*** Opening of LISTED ENTRIES ***

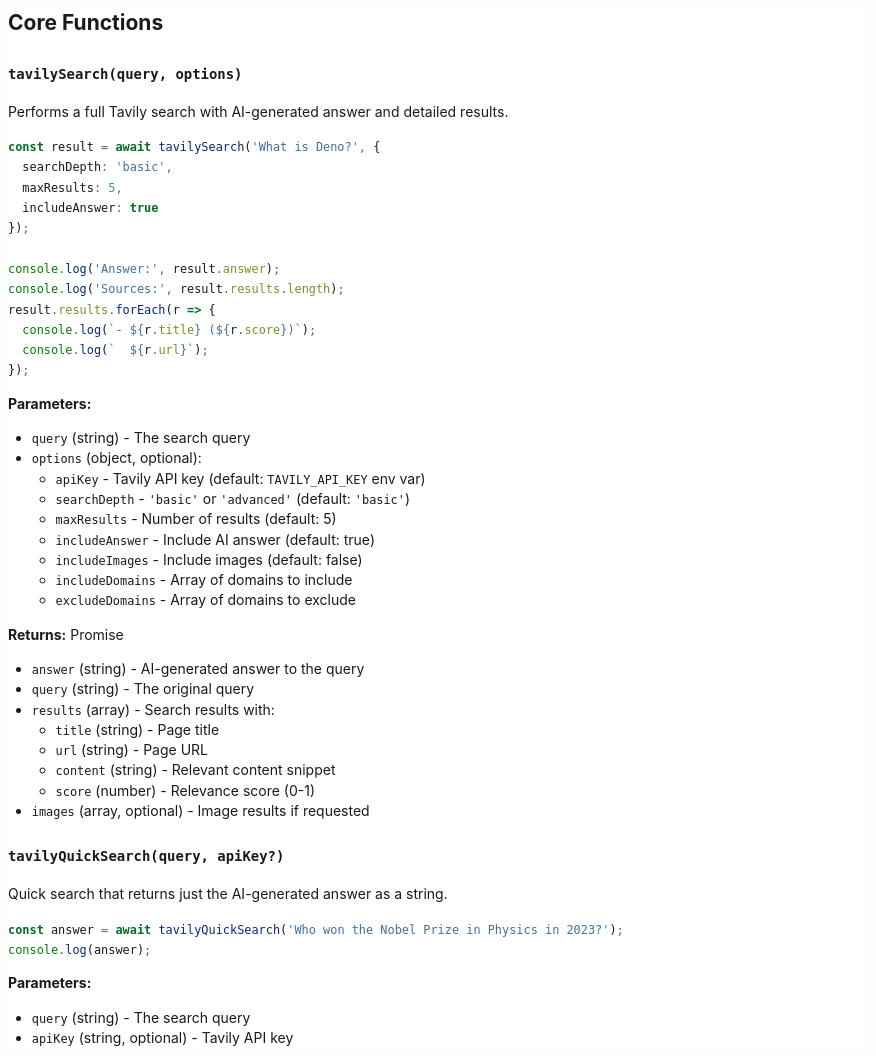 ## Core Functions

### `tavilySearch(query, options)`

Performs a full Tavily search with AI-generated answer and detailed results.

```typescript
const result = await tavilySearch('What is Deno?', {
  searchDepth: 'basic',
  maxResults: 5,
  includeAnswer: true
});

console.log('Answer:', result.answer);
console.log('Sources:', result.results.length);
result.results.forEach(r => {
  console.log(`- ${r.title} (${r.score})`);
  console.log(`  ${r.url}`);
});
```

**Parameters:**
- `query` (string) - The search query
- `options` (object, optional):
  - `apiKey` - Tavily API key (default: `TAVILY_API_KEY` env var)
  - `searchDepth` - `'basic'` or `'advanced'` (default: `'basic'`)
  - `maxResults` - Number of results (default: 5)
  - `includeAnswer` - Include AI answer (default: true)
  - `includeImages` - Include images (default: false)
  - `includeDomains` - Array of domains to include
  - `excludeDomains` - Array of domains to exclude

**Returns:** Promise<TavilyResponse>
- `answer` (string) - AI-generated answer to the query
- `query` (string) - The original query
- `results` (array) - Search results with:
  - `title` (string) - Page title
  - `url` (string) - Page URL
  - `content` (string) - Relevant content snippet
  - `score` (number) - Relevance score (0-1)
- `images` (array, optional) - Image results if requested

### `tavilyQuickSearch(query, apiKey?)`

Quick search that returns just the AI-generated answer as a string.

```typescript
const answer = await tavilyQuickSearch('Who won the Nobel Prize in Physics in 2023?');
console.log(answer);
```

**Parameters:**
- `query` (string) - The search query
- `apiKey` (string, optional) - Tavily API key

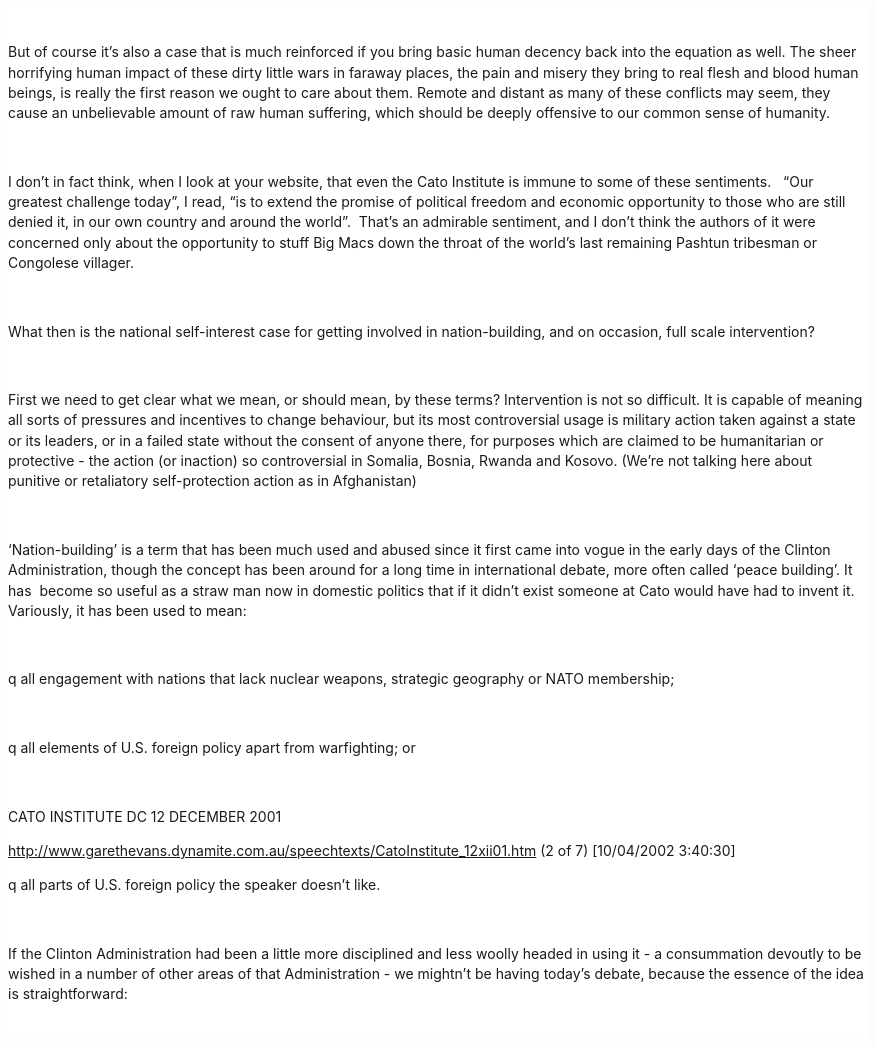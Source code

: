   

 But of course it’s also a case that is much reinforced if you bring basic human decency back into the equation as well. The sheer horrifying human impact of these dirty little wars in faraway places, the pain and misery they bring to real flesh and blood human beings, is really the first reason we ought to care about them. Remote and distant as many of these conflicts may seem, they cause an unbelievable amount of raw human suffering, which should be deeply offensive to our common sense of humanity.

  

 I don’t in fact think, when I look at your website, that even the Cato Institute is immune to some of these sentiments.   “Our greatest challenge today”, I read, “is to extend the promise of political freedom and economic opportunity to those who are still denied it, in our own country and around the world”.  That’s an admirable sentiment, and I don’t think the authors of it were concerned only about the opportunity to stuff Big Macs down the throat of the world’s last remaining Pashtun tribesman or Congolese villager.

  

 What then is the national self-interest case for getting involved in nation-building, and on occasion, full scale intervention?

  

 First we need to get clear what we mean, or should mean, by these terms? Intervention is not so difficult. It is capable of meaning all sorts of pressures and incentives to change behaviour, but its most controversial usage is military action taken against a state or its leaders, or in a failed state without the consent of anyone there, for purposes which are claimed to be humanitarian or protective - the action (or inaction) so controversial in Somalia, Bosnia, Rwanda and Kosovo. (We’re not talking here about punitive or retaliatory self-protection action as in Afghanistan)

  

 ‘Nation-building’ is a term that has been much used and abused since it first came into vogue in the early days of the Clinton Administration, though the concept has been around for a long time in international debate, more often called ‘peace building’. It has  become so useful as a straw man now in domestic politics that if it didn’t exist someone at Cato would have had to invent it.  Variously, it has been used to mean:

  

 q all engagement with nations that lack nuclear weapons, strategic geography or NATO membership;

  

 q all elements of U.S. foreign policy apart from warfighting; or

  

 CATO INSTITUTE DC 12 DECEMBER 2001

 http://www.garethevans.dynamite.com.au/speechtexts/CatoInstitute_12xii01.htm (2 of 7) [10/04/2002 3:40:30]

 q all parts of U.S. foreign policy the speaker doesn’t like.

  

 If the Clinton Administration had been a little more disciplined and less woolly headed in using it - a consummation devoutly to be wished in a number of other areas of that Administration - we mightn’t be having today’s debate, because the essence of the idea is straightforward:

  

*** Close of LISTED ENTRIES ***

ABOUT THIS TASK - Output exactly what runs from the line with "CATO INSTITUTE DC 12 DECEMBER 2001" to the final line above, both lines included, and nothing else.

OUTPUT -
 CATO INSTITUTE DC 12 DECEMBER 2001

 http://www.garethevans.dynamite.com.au/speechtexts/CatoInstitute_12xii01.htm (2 of 7) [10/04/2002 3:40:30]

 q all parts of U.S. foreign policy the speaker doesn’t like.

  

 If the Clinton Administration had been a little more disciplined and less woolly headed in using it - a consummation devoutly to be wished in a number of other areas of that Administration - we mightn’t be having today’s debate, because the essence of the idea is straightforward:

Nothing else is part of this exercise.